Transgender activists often chastise others about the difference between sex and gender. Whereas biological sex is determined by the SRY gene on the Y chromosome, we’re admonished that gender identity is a person’s inner sense of where they feel they belong on a gender spectrum.

According to this formulation, gender is a feeling or an idea that a person might have. In contrast to biological sex then, a person can change their gender from day-to-day or even from hour-to-hour. It is this proposed distinction between sex and gender that allows transgender activists to argue that people can be gender-fluid.

In fact, many transgender activists go much further than merely making a distinction between sex as an immutable part of our biology, versus gender as a fluid and changeable feeling. Mammals are in fact hard-wired to very quickly recognise and distinguish the biological sex of other individuals. In humans this distinction can be made based on the size and shape of shoulders, hands and hips. Indeed, even when only presented with a face, we have evolved the ability to very accurately distinguish the sex of people that we encounter. Nevertheless, many transgender activists will insist that it is more important to recognise the internal inclinations that other people have within their own mind about their gender. In fact, we’re often told that if we don’t privilege the fluid and non-binary ideas about gender that any person may select for themselves on any given day, then we’re guilty of bigotry or have something else wrong with us.

This is fine, as far as it goes. In fact, it’s quite banal. Western liberal democracies do not tend to have laws against men wearing nail polish and dresses, let alone seek to inspect and police their internal feelings. Whereas this has been unremarkable for many decades, problems have arisen more recently as transgender activists have insisted on biological males gaining access to women’s sports, women’s changing rooms, women’s prisons, etc. Those are arrangements where immutable biological sex is the important factor, and a person’s internal feelings about their gender are not relevant at all. However, instead of accepting that women are entitled to the safety, dignity and fairness of female-only sports categories, female-only changing rooms and female-only prisons; the same people that insist on gender fluidity also insist that we must privilege gender as being just as innate and immutable as sex.

Of course, this is entirely incoherent. If a person is born with a trait that is innate and immutable, then that trait is neither fluid nor changeable. Suggesting that gender is something you’re “born with” in this way, is synonymous with stating that gender-fluid people don’t exist. If I understand the arguments of the gender loons properly, am I now supposed to complain that making such statements is part of a gender-fluid genocide, or an attempt to “eliminate” all gender-fluid people?

Helpfully, the same transgender activists that insist there is something wrong with people who don’t always privilege a fluid gender identity over biological sex, also tell us why they want to pretend that a person’s internal ideas and feelings about gender are immutable traits that they are born with. It’s because they know how objectionable it is to discriminate against people based on actual immutable characteristics like sex and race. They want to portray those who recognise the need for female-only spaces as being equivalent to racists. For example, high profile transgender activists have described lesbians who prefer not to sleep with trans-identified males as “sexual racists”. This proposed grouping together of those who recognise the difference between the biologic sexes, with those who discriminate based on race, has become quite a common trope among transgender activists.

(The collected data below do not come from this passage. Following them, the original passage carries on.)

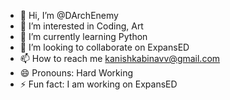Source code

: - 👋 Hi, I’m @DArchEnemy
- 👀 I’m interested in Coding, Art
- 🌱 I’m currently learning Python
- 💞️ I’m looking to collaborate on ExpansED
- 📫 How to reach me kanishkabinavv@gmail.com
- 😄 Pronouns: Hard Working
- ⚡ Fun fact: I am working on ExpansED

<!---
DArchEnemy/DArchEnemy is a ✨ special ✨ repository because its `README.md` (this file) appears on your GitHub profile.
You can click the Preview link to take a look at your changes.
--->
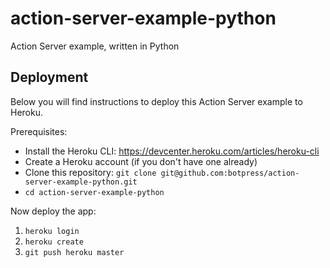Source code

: # action-server-example-python

Action Server example, written in Python

## Deployment

Below you will find instructions to deploy this Action Server example to Heroku.

Prerequisites:

- Install the Heroku CLI: https://devcenter.heroku.com/articles/heroku-cli
- Create a Heroku account (if you don't have one already)
- Clone this repository: `git clone git@github.com:botpress/action-server-example-python.git`
- `cd action-server-example-python`

Now deploy the app:

1. `heroku login`
2. `heroku create`
2. `git push heroku master`
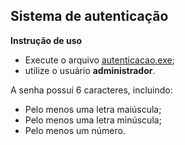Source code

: ## Sistema de autenticação

**Instrução de uso**

- Execute o arquivo [autenticacao.exe](https://github.com/atjulia/autenticador/blob/main/build/autenticacao.exe);
- utilize o usuário  <b>administrador</b>.

A senha possui 6 caracteres, incluindo: 

- Pelo menos uma letra maiúscula;
- Pelo menos uma letra minúscula;
- Pelo menos um número.
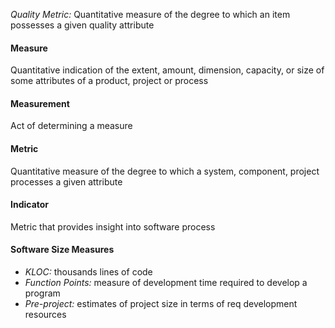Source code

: *Quality Metric:* Quantitative measure of the degree to which an item possesses a given quality attribute 

#### Measure 
Quantitative indication of the extent, amount, dimension, capacity, or size of some attributes of a product, project or process 

#### Measurement 
Act of determining a measure 

#### Metric 
Quantitative measure of the degree to which a system, component, project processes a given attribute 

#### Indicator
Metric that provides insight into software process

#### Software Size Measures 
- *KLOC:* thousands lines of code 
- *Function Points:* measure of development time required to develop a program 
- *Pre-project:* estimates of project size in terms of req development resources
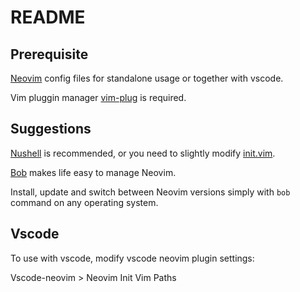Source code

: # README

## Prerequisite
[Neovim](https://neovim.io/) config files for standalone usage or together with vscode.

Vim pluggin manager [vim-plug](https://github.com/junegunn/vim-plug) is required.

## Suggestions
[Nushell](https://www.nushell.sh/) is recommended, or you need to slightly modify [init.vim](./init.vim).

[Bob](https://github.com/mordechaihadad/bob) makes life easy to manage Neovim.

Install, update and switch between Neovim versions simply with `bob` command on any operating system.

## Vscode
To use with vscode, modify vscode neovim plugin settings:

Vscode-neovim > Neovim Init Vim Paths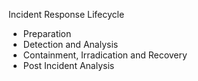 Incident Response Lifecycle

- Preparation
- Detection and Analysis
- Containment, Irradication and Recovery
- Post Incident Analysis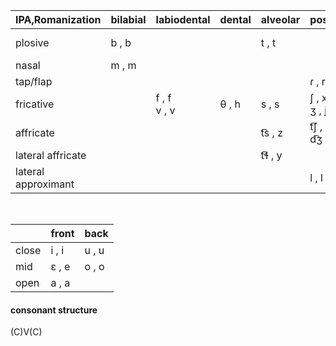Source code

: 
|  IPA,Romanization   | bilabial | labiodental     | dental | alveolar | postalveolar      | velar           | glottal |
|---------------------|----------|-----------------|--------|----------|-------------------|-----------------|---------|
| plosive             | b , b    |                 |        | t , t    |                   | k , k<br> g , g | ʔ , w   |
| nasal               | m , m    |                 |        |          |                   | ŋ , n           |         |
| tap/flap            |          |                 |        |          | ɾ , r             |                 |         |
| fricative           |          | f , f<br> v , v | θ , h  | s , s    | ʃ , x<br> ʒ , j   | x , c           |         |
| affricate           |          |                 |        | t͡s , z   | t͡ʃ , q<br> d͡ʒ , d |                 |         |
| lateral affricate   |          |                 |        | t͡ɬ , y   |                   |                 |         |
| lateral approximant |          |                 |        |          | l , l             |                 |         |
<br>

|       | front | back  |
|-------|-------|-------|
| close | i , i | u , u |
| mid   | ɛ , e | o , o |
| open  | a , a |       |

#### consonant structure
(C)V(C)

It’s not difficult to see how profoundly stupid this is. In fact, this is a good example of Stock’s Law, which stipulates that the best explanation for such inane ideas is that many transgender activists are “just quite thick”. Most people would be deeply embarrassed if it had to be explained to them why prohibiting males from female combat sport categories, is not equivalent to prohibiting black people from drinking at some water fountains. Nevertheless, as Dr Kathleen Stock has described, some people are just “really quite stupid”:
If a male is found guilty of rape and then suffers from rapid-onset post-conviction gender dysphoria, there are in fact very good reasons not to lock that offender in a cell with a woman just because they announce that in future they wish to be known as say “Marcy” or “Karen”. This is simple common sense and not remotely bigoted. Against that, perhaps it is too much to ask that transgender activists might understand this. After all, if someone is loudly proclaiming that gender is both fluid and changing, while also insisting that it is innate and immutable, then perhaps it’s already possible to draw some conclusions about the ceiling for their capability to understand simple concepts.